Last week, in a case closely watched around the country, the U.S. Court of Appeals for the District of Columbia Circuit ruled that a key section of the 1965 Voting Rights Act was constitutional.
But it also exposed the fault lines that will likely push the case to the Supreme Court, posing one of the gravest threats to a provision in the Act that has been used most recently to force court review of voter ID laws in Southern states.
In a 2-1 decision in the case of Shelby County v Holder, the justices upheld Section 5 of the Act, an embattled component of the landmark civil rights measure which requires all or part of 16 states — nine in the South — to get federal approval before making major changes to elections.
A product of civil rights movement pressure, Section 5 was instantly challenged in court by the state of South Carolina, with one of the key arguments being that they were being unfairly singled out. The Supreme Court responded in 1966 with an opinion upholding the idea targeting certain states and counties, with Chief Justice Earl Warren writing that “an insidious and pervasive evil … had been perpetuated in certain parts of our country.”
Sensing that targeting certain areas for court scrutiny of elections would invite a backlash, in 1965 Congress insisted that Section 5 should be reviewed every few years to see if it was still needed. In the last such review in 2006, the U.S. House voted 390-33, and the Senate 98-0, to extend the Act, citing evidence that significant barriers to voting still existed.
But that hasn’t stopped a steady series of legal challenges to the Act and Section 5, even though the Department of Justice had been steadily decreasing the number of times it blocked election changes on VRA grounds. A 2006 report by the U.S. Commission on Civil Rights found that DOJ had objected in only .1 percent of cases brought before them [pdf].
In 2009 in Northwest Austin Municipal Utility District No. 1 v. Holder, the Supreme Court ruled the Texas district should have greater capability to be exempted from the Act. In 2010, two more jurisdictions — Kings Mountain, North Carolina and Sandy Springs, Georgia — successfully got exemptions, or were “bailed out,” from the Act.
Each challenge has not only sought exemptions for their district, but has also raised the constitutionality of Section 5’s pre-clearance provisions, which the Supreme Court seems increasingly interested in engaging.
But last week, the D.C. appeals court’s ruling upheld Congress’ decision to renew the Act in 2006, saying the Constitution “entrust[s] Congress with ensuring that the right to vote – surely among the most important guarantees of political liberty in the Constitution – is not abridged on account of race.”
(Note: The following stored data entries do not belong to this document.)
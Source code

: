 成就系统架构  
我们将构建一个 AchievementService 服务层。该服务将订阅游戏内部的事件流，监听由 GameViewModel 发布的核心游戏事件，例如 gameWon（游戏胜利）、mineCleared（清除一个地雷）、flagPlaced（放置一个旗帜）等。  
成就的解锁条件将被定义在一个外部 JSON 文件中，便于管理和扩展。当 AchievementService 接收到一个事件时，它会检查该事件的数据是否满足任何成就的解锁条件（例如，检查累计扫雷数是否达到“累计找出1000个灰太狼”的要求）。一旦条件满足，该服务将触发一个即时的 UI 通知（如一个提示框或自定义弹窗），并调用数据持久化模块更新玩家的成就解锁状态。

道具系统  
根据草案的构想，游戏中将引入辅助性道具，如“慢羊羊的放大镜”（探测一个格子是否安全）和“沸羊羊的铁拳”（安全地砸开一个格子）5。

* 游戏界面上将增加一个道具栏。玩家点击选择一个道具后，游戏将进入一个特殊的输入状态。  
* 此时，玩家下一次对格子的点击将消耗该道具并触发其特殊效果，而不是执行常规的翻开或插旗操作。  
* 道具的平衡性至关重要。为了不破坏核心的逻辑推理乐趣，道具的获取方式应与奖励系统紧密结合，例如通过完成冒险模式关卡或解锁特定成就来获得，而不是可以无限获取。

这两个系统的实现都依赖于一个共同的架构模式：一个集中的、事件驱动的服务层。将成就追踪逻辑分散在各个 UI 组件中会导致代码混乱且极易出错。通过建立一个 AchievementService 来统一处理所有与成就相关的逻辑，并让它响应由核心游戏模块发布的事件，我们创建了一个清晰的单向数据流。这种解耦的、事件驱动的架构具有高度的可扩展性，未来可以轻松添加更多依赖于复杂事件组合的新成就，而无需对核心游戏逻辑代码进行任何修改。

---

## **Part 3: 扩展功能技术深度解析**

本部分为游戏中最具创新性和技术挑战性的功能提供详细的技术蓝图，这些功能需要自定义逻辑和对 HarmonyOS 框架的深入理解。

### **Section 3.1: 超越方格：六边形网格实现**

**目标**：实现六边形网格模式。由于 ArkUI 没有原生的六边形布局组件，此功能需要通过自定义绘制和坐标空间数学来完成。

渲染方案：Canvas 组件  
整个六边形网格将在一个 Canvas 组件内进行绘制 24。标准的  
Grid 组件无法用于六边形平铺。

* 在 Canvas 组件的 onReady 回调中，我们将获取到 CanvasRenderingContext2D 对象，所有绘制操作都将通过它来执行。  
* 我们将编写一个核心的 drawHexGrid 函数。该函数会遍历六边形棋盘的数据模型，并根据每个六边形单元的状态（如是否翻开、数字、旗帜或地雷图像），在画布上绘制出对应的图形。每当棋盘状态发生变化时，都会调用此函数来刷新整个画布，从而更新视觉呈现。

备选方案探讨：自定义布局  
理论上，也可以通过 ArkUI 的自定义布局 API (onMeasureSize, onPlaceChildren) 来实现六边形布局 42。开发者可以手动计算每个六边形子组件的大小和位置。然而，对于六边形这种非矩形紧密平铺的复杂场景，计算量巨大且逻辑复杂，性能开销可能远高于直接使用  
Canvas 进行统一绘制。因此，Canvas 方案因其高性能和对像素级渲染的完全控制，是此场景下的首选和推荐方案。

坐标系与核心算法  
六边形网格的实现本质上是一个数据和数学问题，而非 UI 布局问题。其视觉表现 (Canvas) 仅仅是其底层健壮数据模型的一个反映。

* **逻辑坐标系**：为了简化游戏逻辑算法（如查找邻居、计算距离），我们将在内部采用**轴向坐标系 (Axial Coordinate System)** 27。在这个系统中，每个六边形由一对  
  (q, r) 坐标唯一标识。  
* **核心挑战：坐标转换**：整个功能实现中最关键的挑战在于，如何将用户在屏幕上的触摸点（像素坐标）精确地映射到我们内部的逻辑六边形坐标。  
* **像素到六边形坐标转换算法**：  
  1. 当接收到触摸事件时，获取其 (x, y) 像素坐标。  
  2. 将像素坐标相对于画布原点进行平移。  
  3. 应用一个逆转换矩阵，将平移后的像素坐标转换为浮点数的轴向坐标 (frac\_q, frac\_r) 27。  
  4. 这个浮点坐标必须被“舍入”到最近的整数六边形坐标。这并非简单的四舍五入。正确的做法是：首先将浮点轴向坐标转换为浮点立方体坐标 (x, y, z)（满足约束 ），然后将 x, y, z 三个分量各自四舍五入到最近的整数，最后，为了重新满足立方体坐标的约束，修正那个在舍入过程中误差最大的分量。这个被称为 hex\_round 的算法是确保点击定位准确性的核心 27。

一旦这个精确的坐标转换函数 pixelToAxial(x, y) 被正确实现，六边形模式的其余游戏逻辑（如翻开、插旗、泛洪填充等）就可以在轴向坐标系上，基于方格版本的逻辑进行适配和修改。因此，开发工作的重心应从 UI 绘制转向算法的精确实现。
Key to Circuit Judge David Tatel’s opinion was looking at the 15,000-page record Congress accumulated in 2006 to show that “a pattern of racial discrimination in voting so serious and widespread that case-by-case litigation is inadequate.”
In his dissent, however, Judge Williams outlined the line of attack that may be used to ultimately strike down Section 5. As Williams wrote:
Why should voter ID laws from South Carolina and Texas be judged by different criteria (at a minimum, a different burden of persuasion, which is often critical in cases involving competing predictions of effect) from those governing Indiana? A glimpse at the charts shows that Indiana ranks “worse” than South Carolina and Texas in registration and voting rates, as well as in black elected officials.
Acknowledging that “It goes without saying that racism persists,” Williams argued that the formula for deciding which states, counties and other jurisdictions are covered was “obsolete.” But the only way to update the formula would be through an act of Congress — something increasingly unlikely to be resolved in the current divided House and Senate.
As election law expert Rick Hasen notes:
Judge Williams has provided a way for the conservatives on the Supreme Court to end Section 5 without having to declare that it would necessarily be unconstitutional if Congress tweaked it. And of course in this Congress there would not be a revised section 5.
If, as expected, Shelby County v Holder is quickly appealed, it will be up for review by the Supreme Court in its next session starting October 2012, with a decision likely by June 2013. In the words of legal scholar Doug Chapin, “It is now a virtual certainty that the Court’s next term (beginning in October 2012) will see the most significant effort to date to end Section 5.”